** Work request **
Locate the string "switch" throughout the material and copy every line in which it occurs.

<<<<

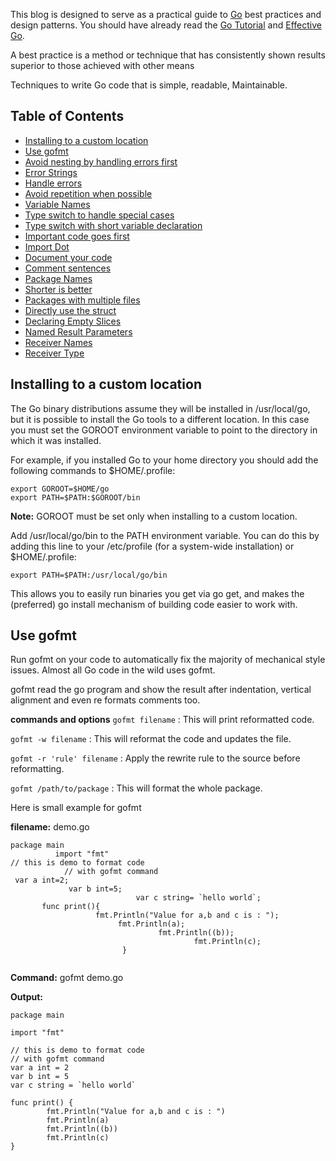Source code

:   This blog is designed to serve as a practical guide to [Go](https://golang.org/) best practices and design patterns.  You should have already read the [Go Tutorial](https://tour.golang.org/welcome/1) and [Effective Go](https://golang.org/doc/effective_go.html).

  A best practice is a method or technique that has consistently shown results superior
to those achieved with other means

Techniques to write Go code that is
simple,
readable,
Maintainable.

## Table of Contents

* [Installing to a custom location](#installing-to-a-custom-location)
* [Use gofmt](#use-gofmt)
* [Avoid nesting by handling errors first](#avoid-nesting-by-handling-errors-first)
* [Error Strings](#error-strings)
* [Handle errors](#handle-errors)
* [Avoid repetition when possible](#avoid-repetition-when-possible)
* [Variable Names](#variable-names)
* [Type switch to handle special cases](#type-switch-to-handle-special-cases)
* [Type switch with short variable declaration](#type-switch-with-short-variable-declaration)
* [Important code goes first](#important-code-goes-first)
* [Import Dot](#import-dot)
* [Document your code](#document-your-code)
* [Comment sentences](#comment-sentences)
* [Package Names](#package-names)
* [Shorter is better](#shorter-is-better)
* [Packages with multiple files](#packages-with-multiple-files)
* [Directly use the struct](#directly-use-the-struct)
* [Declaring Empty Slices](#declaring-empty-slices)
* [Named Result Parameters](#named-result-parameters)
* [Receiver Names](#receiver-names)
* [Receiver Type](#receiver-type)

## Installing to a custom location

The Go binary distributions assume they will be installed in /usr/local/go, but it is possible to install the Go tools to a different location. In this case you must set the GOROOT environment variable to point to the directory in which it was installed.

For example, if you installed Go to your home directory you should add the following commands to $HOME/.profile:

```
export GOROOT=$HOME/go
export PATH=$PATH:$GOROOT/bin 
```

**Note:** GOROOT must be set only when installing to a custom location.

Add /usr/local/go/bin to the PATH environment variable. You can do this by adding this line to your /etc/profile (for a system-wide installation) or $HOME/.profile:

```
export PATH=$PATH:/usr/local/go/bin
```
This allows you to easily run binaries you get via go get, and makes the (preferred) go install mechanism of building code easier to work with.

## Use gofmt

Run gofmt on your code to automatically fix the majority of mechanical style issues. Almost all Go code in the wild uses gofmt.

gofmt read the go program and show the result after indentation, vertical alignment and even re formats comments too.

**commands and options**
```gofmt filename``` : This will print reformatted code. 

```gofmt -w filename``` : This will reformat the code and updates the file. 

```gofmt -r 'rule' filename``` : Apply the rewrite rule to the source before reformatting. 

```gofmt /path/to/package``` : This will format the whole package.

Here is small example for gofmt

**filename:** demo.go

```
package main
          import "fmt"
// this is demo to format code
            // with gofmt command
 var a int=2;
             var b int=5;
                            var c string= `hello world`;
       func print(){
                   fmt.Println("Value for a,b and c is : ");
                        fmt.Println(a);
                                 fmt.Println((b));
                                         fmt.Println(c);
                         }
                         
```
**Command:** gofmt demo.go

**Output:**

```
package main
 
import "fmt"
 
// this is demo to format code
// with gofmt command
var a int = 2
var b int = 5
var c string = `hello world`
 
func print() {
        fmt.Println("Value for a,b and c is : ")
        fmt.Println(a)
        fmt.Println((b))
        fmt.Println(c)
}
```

>>>>
<<<<

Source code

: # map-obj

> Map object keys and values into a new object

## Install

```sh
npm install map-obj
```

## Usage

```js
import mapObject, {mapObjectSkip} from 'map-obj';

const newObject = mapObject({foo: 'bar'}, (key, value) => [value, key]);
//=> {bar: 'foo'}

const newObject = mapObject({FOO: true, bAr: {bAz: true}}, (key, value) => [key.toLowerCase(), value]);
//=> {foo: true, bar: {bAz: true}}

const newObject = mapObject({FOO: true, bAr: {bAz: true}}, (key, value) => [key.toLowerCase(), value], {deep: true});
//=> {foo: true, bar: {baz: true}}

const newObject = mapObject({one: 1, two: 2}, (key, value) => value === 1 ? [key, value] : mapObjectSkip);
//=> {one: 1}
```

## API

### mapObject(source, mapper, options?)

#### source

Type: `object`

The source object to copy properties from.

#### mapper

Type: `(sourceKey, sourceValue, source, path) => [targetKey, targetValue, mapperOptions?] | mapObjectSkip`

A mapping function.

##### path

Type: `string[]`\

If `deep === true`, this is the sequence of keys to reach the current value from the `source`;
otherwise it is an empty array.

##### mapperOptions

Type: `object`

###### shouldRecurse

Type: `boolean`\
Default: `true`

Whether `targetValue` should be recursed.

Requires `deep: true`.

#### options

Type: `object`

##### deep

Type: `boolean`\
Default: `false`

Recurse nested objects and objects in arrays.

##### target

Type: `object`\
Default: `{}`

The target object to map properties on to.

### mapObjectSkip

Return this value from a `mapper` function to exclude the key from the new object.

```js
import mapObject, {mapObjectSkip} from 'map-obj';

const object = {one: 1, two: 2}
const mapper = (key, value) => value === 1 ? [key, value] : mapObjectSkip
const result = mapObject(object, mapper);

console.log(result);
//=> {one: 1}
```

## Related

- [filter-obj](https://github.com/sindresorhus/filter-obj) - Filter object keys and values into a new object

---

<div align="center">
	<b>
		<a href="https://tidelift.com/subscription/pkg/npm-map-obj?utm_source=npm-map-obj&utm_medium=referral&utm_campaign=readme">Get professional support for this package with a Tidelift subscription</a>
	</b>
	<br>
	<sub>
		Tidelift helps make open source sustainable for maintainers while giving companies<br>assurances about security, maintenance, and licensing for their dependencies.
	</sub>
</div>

>>>>

** Response **
* [Type switch to handle special cases](#type-switch-to-handle-special-cases)
* [Type switch with short variable declaration](#type-switch-with-short-variable-declaration)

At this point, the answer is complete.